Feb. 22nd, 2014

floatingleaf: (akasha)
It's happened again. I stayed up all night, first Skyping, then unable to sleep due to being too buzzed from the exuberant hilarity of the conversation... then Skyping again, around 3-4 a.m., because, as it turned out, my partner in crime was also still online (not even having attempted to go to bed, I might add). *headdesk* I am definitely too old for this. And yet, it seems to be happening regardless of my plans, moods, opinions, fears or any other considerations. And I seem to be OK with it. Or, you know, my consciousness has been altered to the point where I don't care.:P Who needs drugs? The Crazy People From The Internet (as a friend of mine once put it) are quite enough...;)

The VC fandom is very active, too, and I want to participate in it more. As in, I want to write, not only comment on other people's fic/artwork etc. (however engaging that is) But there's this little voice in my head telling me not to bother, because, 1) most of what HAS been written in this fandom is either quite good or downright outstanding, and how could I ever measure up; and 2) the author officially hates fanfiction, which makes it somewhat illicit, and therefore somewhat risky, if only in theory. And I do not like risks. Perpetuating LOTR slash was so much easier, somehow; of course there were tons of good fic around, but there were also tons of crap, and it seemed like I could place myself above the average without much effort.;) Plus, the author was dead and you didn't have to worry about his potential reaction to what you did with his characters.:P So, I very much want to write, but I am also very tentative about it...

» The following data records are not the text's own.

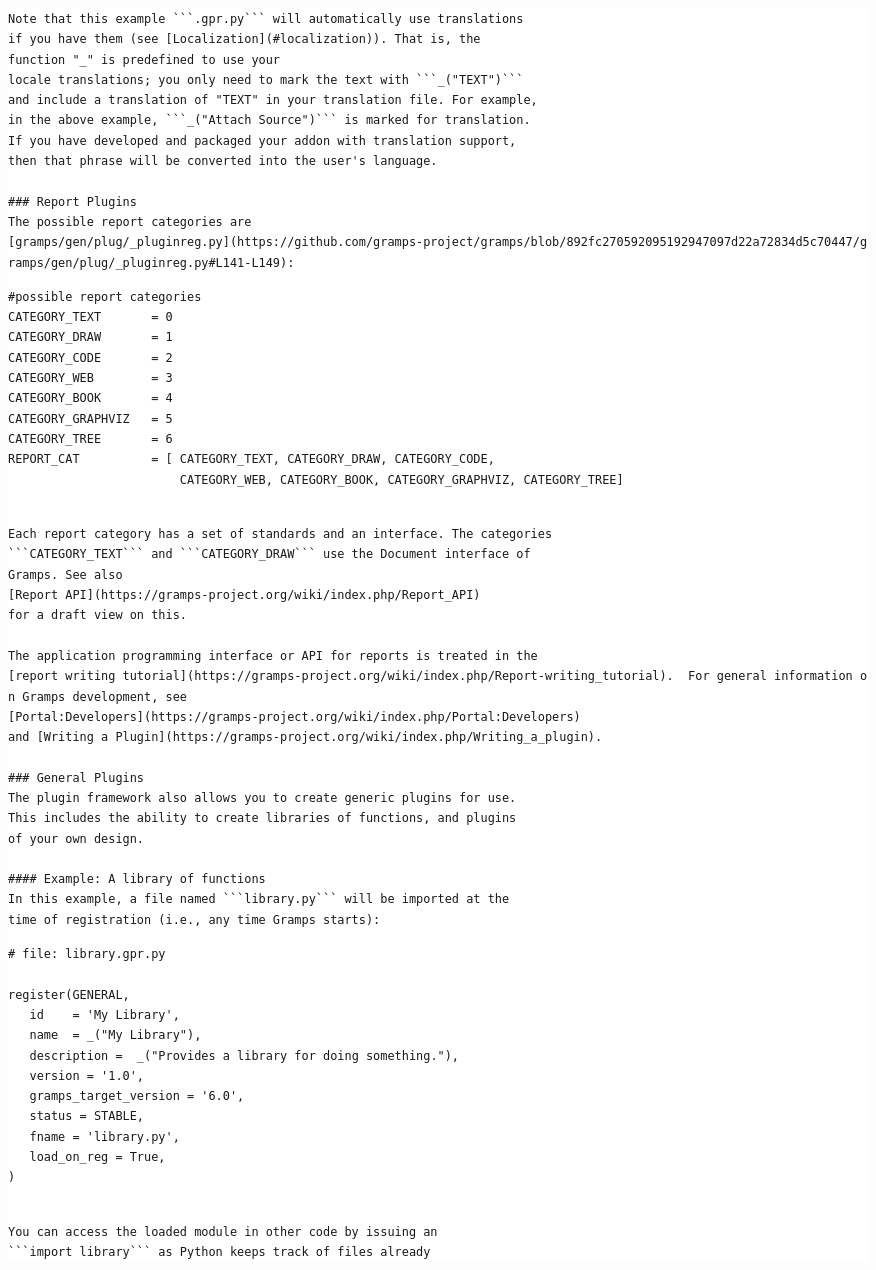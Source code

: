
 ```
Note that this example ```.gpr.py``` will automatically use translations
if you have them (see [Localization](#localization)). That is, the
function "_" is predefined to use your
locale translations; you only need to mark the text with ```_("TEXT")```
and include a translation of "TEXT" in your translation file. For example,
in the above example, ```_("Attach Source")``` is marked for translation.
If you have developed and packaged your addon with translation support,
then that phrase will be converted into the user's language.

### Report Plugins
The possible report categories are
[gramps/gen/plug/_pluginreg.py](https://github.com/gramps-project/gramps/blob/892fc270592095192947097d22a72834d5c70447/gramps/gen/plug/_pluginreg.py#L141-L149):
```
    #possible report categories
    CATEGORY_TEXT       = 0
    CATEGORY_DRAW       = 1
    CATEGORY_CODE       = 2
    CATEGORY_WEB        = 3
    CATEGORY_BOOK       = 4
    CATEGORY_GRAPHVIZ   = 5
    CATEGORY_TREE       = 6
    REPORT_CAT          = [ CATEGORY_TEXT, CATEGORY_DRAW, CATEGORY_CODE,
                            CATEGORY_WEB, CATEGORY_BOOK, CATEGORY_GRAPHVIZ, CATEGORY_TREE]
```

Each report category has a set of standards and an interface. The categories
```CATEGORY_TEXT``` and ```CATEGORY_DRAW``` use the Document interface of
Gramps. See also
[Report API](https://gramps-project.org/wiki/index.php/Report_API)
for a draft view on this.

The application programming interface or API for reports is treated in the
[report writing tutorial](https://gramps-project.org/wiki/index.php/Report-writing_tutorial).  For general information on Gramps development, see
[Portal:Developers](https://gramps-project.org/wiki/index.php/Portal:Developers)
and [Writing a Plugin](https://gramps-project.org/wiki/index.php/Writing_a_plugin).

### General Plugins
The plugin framework also allows you to create generic plugins for use.
This includes the ability to create libraries of functions, and plugins
of your own design.

#### Example: A library of functions
In this example, a file named ```library.py``` will be imported at the
time of registration (i.e., any time Gramps starts):
```
    # file: library.gpr.py

    register(GENERAL, 
       id    = 'My Library',
       name  = _("My Library"),
       description =  _("Provides a library for doing something."),
       version = '1.0',
       gramps_target_version = '6.0',
       status = STABLE,
       fname = 'library.py',
       load_on_reg = True,
    )
```

You can access the loaded module in other code by issuing an
```import library``` as Python keeps track of files already
```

Not to mention I can't really focus on it, anyway, because I'm too busy discussing life and fandom with someone who is too compulsively creative to care about trivial human pursuits like food or sleep.:P Don't get me wrong; I love being the beta reader/chief advisor/captive audience etc. I think it's flattering, and I don't have a competitive bone in my body, so envy isn't really a factor. But I would need a quiet, focused mind to be able to do any writing... and that just doesn't happen of late. I'm on a rollercoaster.;) But then again, if not for said rollercoaster, perhaps I wouldn't even CARE about the potential writing, because I wouldn't be able to convince myself that anyone might want to read it. So it's a bit of a conundrum...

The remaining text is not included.